As a major local employer and business, however, Gifford is also the donor of tens of thousands of dollars each year in scholarships, grants, awards, sponsorships, volunteer hours, reduced cost conference room space, medical supplies and local spending through the Gifford Gift Certificate program.

The Gifford Gift Certificate Program alone invests more than $40,000 each year into the local economy in the month of December, giving local retailers a needed boost at year-end.

The gift certificates are Gifford’s alternative to holiday bonuses. Instead of cash, employees get gift certificates good only at a variety of locally owned businesses. In the past nine years, the program has invested about $325,000 in the local economy. It’s an investment
merchants appreciate.

“During many Christmas seasons I thought, ‘Thank goodness for that program,’” says Jeanne Ward, who owned Cover to Cover bookstore in Randolph for 16 years. “It made a huge impact and often people would come and spend more than their gift certificate, which I think was Gifford’s intention. What’s also nice is how well the money is spread throughout the communities.”

Now one of Jeanne’s daughters, Hillary Leicher, is running the second-generation
bookstore as Bud and Bella’s Bookshop. Hillary says the gift certificates help keep local  stores like hers going, especially in the slow months following the holidays.

“When you go into these lean months, it’s like a gift from Gifford.

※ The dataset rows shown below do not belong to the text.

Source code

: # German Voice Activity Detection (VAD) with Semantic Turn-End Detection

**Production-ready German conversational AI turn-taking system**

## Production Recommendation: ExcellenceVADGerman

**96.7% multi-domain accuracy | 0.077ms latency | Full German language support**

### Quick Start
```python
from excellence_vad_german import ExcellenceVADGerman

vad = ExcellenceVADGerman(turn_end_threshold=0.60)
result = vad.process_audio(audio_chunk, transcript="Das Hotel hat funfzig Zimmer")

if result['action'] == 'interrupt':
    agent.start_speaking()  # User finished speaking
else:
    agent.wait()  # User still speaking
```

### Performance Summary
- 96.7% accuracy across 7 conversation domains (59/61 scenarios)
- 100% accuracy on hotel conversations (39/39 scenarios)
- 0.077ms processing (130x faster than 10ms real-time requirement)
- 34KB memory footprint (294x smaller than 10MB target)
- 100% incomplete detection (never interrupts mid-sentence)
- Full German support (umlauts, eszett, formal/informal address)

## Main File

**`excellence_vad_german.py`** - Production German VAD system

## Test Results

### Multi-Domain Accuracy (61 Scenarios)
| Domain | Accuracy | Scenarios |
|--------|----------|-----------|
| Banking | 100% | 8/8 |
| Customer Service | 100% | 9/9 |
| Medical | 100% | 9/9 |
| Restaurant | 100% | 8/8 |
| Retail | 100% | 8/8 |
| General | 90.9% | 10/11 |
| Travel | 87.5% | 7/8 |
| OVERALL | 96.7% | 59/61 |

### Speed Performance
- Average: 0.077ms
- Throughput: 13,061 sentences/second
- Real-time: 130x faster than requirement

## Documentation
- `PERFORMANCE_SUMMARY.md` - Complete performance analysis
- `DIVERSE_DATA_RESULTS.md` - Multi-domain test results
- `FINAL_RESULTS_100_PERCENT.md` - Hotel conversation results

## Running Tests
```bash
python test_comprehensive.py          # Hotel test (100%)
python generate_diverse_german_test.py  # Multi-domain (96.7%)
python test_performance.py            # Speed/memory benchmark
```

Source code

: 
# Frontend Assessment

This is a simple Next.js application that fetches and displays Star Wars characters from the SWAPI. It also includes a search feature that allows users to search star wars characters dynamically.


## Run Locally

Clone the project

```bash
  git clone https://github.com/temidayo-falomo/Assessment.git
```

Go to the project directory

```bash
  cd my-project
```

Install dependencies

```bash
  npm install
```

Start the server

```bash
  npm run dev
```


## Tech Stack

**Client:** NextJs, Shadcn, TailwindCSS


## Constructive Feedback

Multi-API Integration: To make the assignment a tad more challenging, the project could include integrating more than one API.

It’s like you got medicine from the doctors.”

Other medicine the hospital provides includes almost $25,000 in annual grants to community organizations through what is now called the William and Mary Markle Community Foundation. The grants go to food shelves, children’s recreation programs, schools and libraries.

Previously known as community health grants, Gifford has been offering the annual grants to community nonprofits for 10 years, amounting to about $250,000 invested back into the community.

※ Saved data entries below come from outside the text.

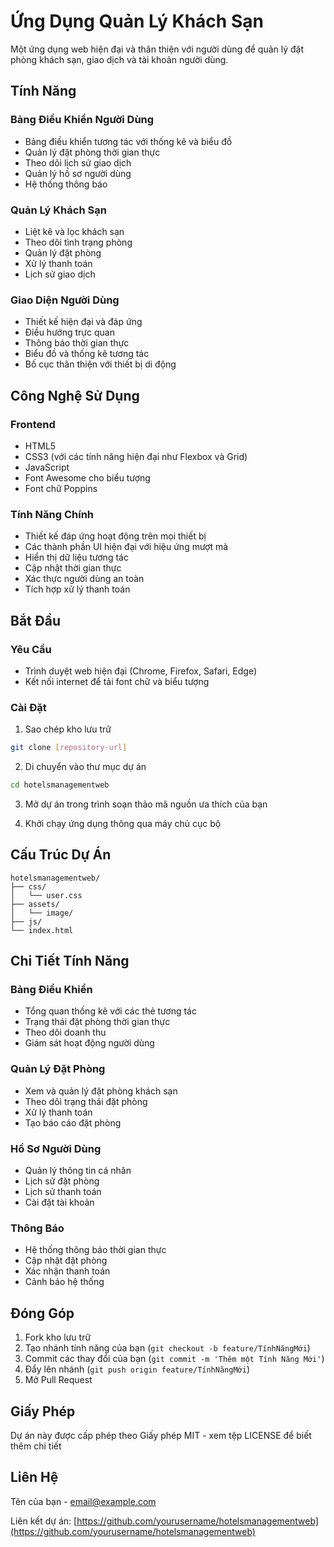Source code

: # Ứng Dụng Quản Lý Khách Sạn

Một ứng dụng web hiện đại và thân thiện với người dùng để quản lý đặt phòng khách sạn, giao dịch và tài khoản người dùng.

## Tính Năng

### Bảng Điều Khiển Người Dùng
- Bảng điều khiển tương tác với thống kê và biểu đồ
- Quản lý đặt phòng thời gian thực
- Theo dõi lịch sử giao dịch
- Quản lý hồ sơ người dùng
- Hệ thống thông báo

### Quản Lý Khách Sạn
- Liệt kê và lọc khách sạn
- Theo dõi tình trạng phòng
- Quản lý đặt phòng
- Xử lý thanh toán
- Lịch sử giao dịch

### Giao Diện Người Dùng
- Thiết kế hiện đại và đáp ứng
- Điều hướng trực quan
- Thông báo thời gian thực
- Biểu đồ và thống kê tương tác
- Bố cục thân thiện với thiết bị di động

## Công Nghệ Sử Dụng

### Frontend
- HTML5
- CSS3 (với các tính năng hiện đại như Flexbox và Grid)
- JavaScript
- Font Awesome cho biểu tượng
- Font chữ Poppins

### Tính Năng Chính
- Thiết kế đáp ứng hoạt động trên mọi thiết bị
- Các thành phần UI hiện đại với hiệu ứng mượt mà
- Hiển thị dữ liệu tương tác
- Cập nhật thời gian thực
- Xác thực người dùng an toàn
- Tích hợp xử lý thanh toán

## Bắt Đầu

### Yêu Cầu
- Trình duyệt web hiện đại (Chrome, Firefox, Safari, Edge)
- Kết nối internet để tải font chữ và biểu tượng

### Cài Đặt
1. Sao chép kho lưu trữ
```bash
git clone [repository-url]
```

2. Di chuyển vào thư mục dự án
```bash
cd hotelsmanagementweb
```

3. Mở dự án trong trình soạn thảo mã nguồn ưa thích của bạn

4. Khởi chạy ứng dụng thông qua máy chủ cục bộ

## Cấu Trúc Dự Án

```
hotelsmanagementweb/
├── css/
│   └── user.css
├── assets/
│   └── image/
├── js/
└── index.html
```

## Chi Tiết Tính Năng

### Bảng Điều Khiển
- Tổng quan thống kê với các thẻ tương tác
- Trạng thái đặt phòng thời gian thực
- Theo dõi doanh thu
- Giám sát hoạt động người dùng

### Quản Lý Đặt Phòng
- Xem và quản lý đặt phòng khách sạn
- Theo dõi trạng thái đặt phòng
- Xử lý thanh toán
- Tạo báo cáo đặt phòng

### Hồ Sơ Người Dùng
- Quản lý thông tin cá nhân
- Lịch sử đặt phòng
- Lịch sử thanh toán
- Cài đặt tài khoản

### Thông Báo
- Hệ thống thông báo thời gian thực
- Cập nhật đặt phòng
- Xác nhận thanh toán
- Cảnh báo hệ thống

## Đóng Góp

1. Fork kho lưu trữ
2. Tạo nhánh tính năng của bạn (`git checkout -b feature/TínhNăngMới`)
3. Commit các thay đổi của bạn (`git commit -m 'Thêm một Tính Năng Mới'`)
4. Đẩy lên nhánh (`git push origin feature/TínhNăngMới`)
5. Mở Pull Request

## Giấy Phép

Dự án này được cấp phép theo Giấy phép MIT - xem tệp LICENSE để biết thêm chi tiết

## Liên Hệ

Tên của bạn - email@example.com

Liên kết dự án: [https://github.com/yourusername/hotelsmanagementweb](https://github.com/yourusername/hotelsmanagementweb) 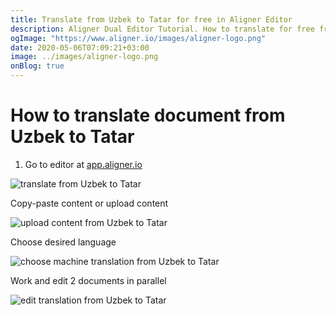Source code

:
 ```yaml
---
title: Translate from Uzbek to Tatar for free in Aligner Editor
description: Aligner Dual Editor Tutorial. How to translate for free from Uzbek to Tatar. Aligner is multilingual document management platform. 
ogImage: "https://www.aligner.io/images/aligner-logo.png"
date: 2020-05-06T07:09:21+03:00
image: ../images/aligner-logo.png
onBlog: true
---
```


# How to translate document from Uzbek to Tatar

1. Go to editor at [app.aligner.io](https://app.aligner.io "Aligner App web page")

![translate from Uzbek to Tatar](../aligner-blank-editor.png "translate from Uzbek to Tatar")

Copy-paste content or upload content

![upload content from Uzbek to Tatar](../aligner-uploaded-document.png "upload content from Uzbek to Tatar")

Choose desired language

![choose machine translation from Uzbek to Tatar](../aligner-language-dropdown.png "choose machine translation from Uzbek to Tatar")

Work and edit 2 documents in parallel

![edit translation from Uzbek to Tatar](../aligner-double-sitded-editor.png "edit translation from Uzbek to Tatar")

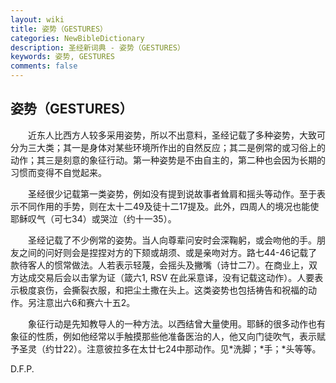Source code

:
 ```yaml
---
layout: wiki
title: 姿势（GESTURES）
categories: NewBibleDictionary
description: 圣经新词典 - 姿势（GESTURES）
keywords: 姿势, GESTURES
comments: false
---
```


## 姿势（GESTURES）

　　近东人比西方人较多采用姿势，所以不出意料，圣经记载了多种姿势，大致可分为三大类；其一是身体对某些环境所作出的自然反应；其二是例常的或习俗上的动作；其三是刻意的象征行动。第一种姿势是不由自主的，第二种也会因为长期的习惯而变得不自觉起来。

　　圣经很少记载第一类姿势，例如没有提到说故事者耸肩和摇头等动作。至于表示不同作用的手势，则在太十二49及徒十二17提及。此外，四周人的境况也能使耶稣叹气（可七34）或哭泣（约十一35）。

　　圣经记载了不少例常的姿势。当人向尊辈问安时会深鞠躬，或会吻他的手。朋友之间的问好则会是捏捏对方的下颏或胡须、或是亲吻对方。路七44-46记载了款待客人的惯常做法。人若表示轻蔑，会摇头及撇嘴（诗廿二7）。在商业上，双方达成交易后会以击掌为证（箴六1, RSV 在此采意译，没有记载这动作）。人要表示极度哀伤，会撕裂衣服，和把尘土撒在头上。这类姿势也包括祷告和祝福的动作。另注意出六6和赛六十五2。

　　象征行动是先知教导人的一种方法。以西结曾大量使用。耶稣的很多动作也有象征的性质，例如他经常以手触摸那些他准备医治的人，他又向门徒吹气，表示赋予圣灵（约廿22）。注意彼拉多在太廿七24中那动作。见*洗脚；*手；*头等等。

D.F.P.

The grants are announced at the hospital’s annual meeting in March along with an additional $1,000 Philip D. Levesque Memorial Community Award to a White River Valley organization involved in arts, health, community development, education or the
environment. The 2011 award went the Granville Volunteer Fire Department.

A $1,000 Dr. Richard J. Barrett Health Professions Scholarship is additionally awarded each year at Gifford’s Annual Meeting by the Medical Staff to an employee or an employee’s child pursuing a career in health care. The Medical Staff also awards a $1,500
scholarship to an area high school senior pursuing a health care career at graduation.

Free health talks, fairs, educational classes and support groups are regularly held at the medical center. Gifford sponsors Chandler events and the work of the March of Dimes, which shares the hospital’s mission to bring healthy, full-term babies into the world. Gifford once again supported the Vermont 100 Endurance Race with medical support
and supplies, and outdated medical supplies were sent to countries in need, like Tanzania, Honduras, Peru and Guatemala.

“ … we have received the box and all the items. I have … handed the box and all items to Rulenge Hospital ready for use,” wrote Tanzania priest Father John-Bosco Ndakimbuza upon receiving Gifford’s shipment. “They are high quality items I have been told. We are by this note expressing our sincere thanks for making this possible. I am sure many
people will be served by these items … .”

Tanzania, in Africa, is among the world’s poorest countries.

The collective efforts lead to a healthier community, and a healthier world.

And Jeanne, who still fills in occasionally behind the counter at Bud and Bella’s, suspects that is the point behind efforts like the gift certificates.

“The hospital supports the local business community because the people who work in the local business community are patients at the hospital, so it’s this mutually beneficial
relationship,” she says, adding, “A healthy downtown is a well community.”

Gifford Medical Center

Bud and Bella’s Bookshop owner Hillary Leicher has her arm around her son as she rings up a sale. Bud and Bella’s is one area business that has benefited from the Gifford Gift Certificate holiday shopping program.